Echo was as warm as ever, showing the three women in with smiles of welcome. That part was not surprising to Clotho, who'd come to know the the good-natured nymph over the course of her pregnancy, but Narcissus' deferential greeting caught her off-guard. He was... respectful, attentive. She noticed his eyes drop momentarily to the baby in his arms, saw the look of real tenderness that crossed them - and she wondered. In that instant, it was hard to believe that this was the same, self-obsessed man who had died for the love of his own reflection.
Perhaps, Clotho thought, parenthood really did change everything. Perhaps this new-spun thread, delicate and mortal as it may be, was the tie Narcissus had needed all along - a lifeline to hold him to the real world, and to draw him out of the mirrored corridors of his cursed mind.

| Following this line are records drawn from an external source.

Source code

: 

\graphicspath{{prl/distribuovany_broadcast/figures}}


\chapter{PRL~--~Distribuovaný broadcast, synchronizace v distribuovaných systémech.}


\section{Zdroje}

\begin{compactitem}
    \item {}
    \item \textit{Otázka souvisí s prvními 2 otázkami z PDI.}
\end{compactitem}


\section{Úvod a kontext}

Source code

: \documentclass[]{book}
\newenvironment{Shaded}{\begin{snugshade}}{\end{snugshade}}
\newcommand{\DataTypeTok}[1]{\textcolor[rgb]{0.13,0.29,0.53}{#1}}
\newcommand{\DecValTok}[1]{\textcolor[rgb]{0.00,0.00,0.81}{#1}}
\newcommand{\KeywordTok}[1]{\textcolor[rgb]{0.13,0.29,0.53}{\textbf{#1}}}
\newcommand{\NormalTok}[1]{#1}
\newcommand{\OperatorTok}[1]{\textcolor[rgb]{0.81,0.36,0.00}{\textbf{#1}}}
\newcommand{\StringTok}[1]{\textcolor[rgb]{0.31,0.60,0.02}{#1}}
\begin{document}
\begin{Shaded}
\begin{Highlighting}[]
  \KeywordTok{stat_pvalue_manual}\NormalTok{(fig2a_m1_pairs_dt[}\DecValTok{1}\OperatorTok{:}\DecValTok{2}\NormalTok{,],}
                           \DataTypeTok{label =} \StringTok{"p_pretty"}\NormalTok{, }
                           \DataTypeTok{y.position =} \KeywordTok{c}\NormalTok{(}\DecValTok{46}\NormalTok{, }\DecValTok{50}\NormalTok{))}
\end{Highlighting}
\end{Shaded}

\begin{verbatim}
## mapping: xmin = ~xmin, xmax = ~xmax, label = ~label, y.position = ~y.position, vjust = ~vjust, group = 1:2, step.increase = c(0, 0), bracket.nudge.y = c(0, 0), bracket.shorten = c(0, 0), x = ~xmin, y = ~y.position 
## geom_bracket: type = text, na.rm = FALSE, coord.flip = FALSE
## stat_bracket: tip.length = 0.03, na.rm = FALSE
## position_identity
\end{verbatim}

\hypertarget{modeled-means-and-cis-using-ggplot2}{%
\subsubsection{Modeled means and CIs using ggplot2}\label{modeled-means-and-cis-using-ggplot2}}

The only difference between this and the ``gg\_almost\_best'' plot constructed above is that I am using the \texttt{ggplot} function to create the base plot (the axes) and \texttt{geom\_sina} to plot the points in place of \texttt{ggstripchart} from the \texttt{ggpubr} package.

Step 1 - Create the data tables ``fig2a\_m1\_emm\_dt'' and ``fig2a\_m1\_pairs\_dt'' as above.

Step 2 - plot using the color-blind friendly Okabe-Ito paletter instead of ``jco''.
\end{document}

She hoped, for the new family's sake, that this was the case.
But when she glanced across at her sisters she saw that Lachesis, too, was studying Narcissus with a speculative look in her eye. Clotho had seen that expression before; it was the look the Measurer wore when she was concentrating on a particularly tangled little skein. She could imagine her, now, separating each thread in her mind, tracing each one's path, patiently working the snarls and tangles with the lightest of touches until the way was laid bare.
Clotho didn't know what Lachesis saw in this particular tangle of threads set before her, but she knew that look, and she knew then (as perhaps she had all along) that there would be no simple resolutions here.
Atropos was the one to answer him, with a nod towards the bottle in her hand. "Well, I wouldn't say no to a glass."
Lachesis didn't say anything, but the look she shot the Crone was cold murder. "What?" said Atropos, not at all cowed. "It's a celebration, isn't it? Only right to toast the little one's health."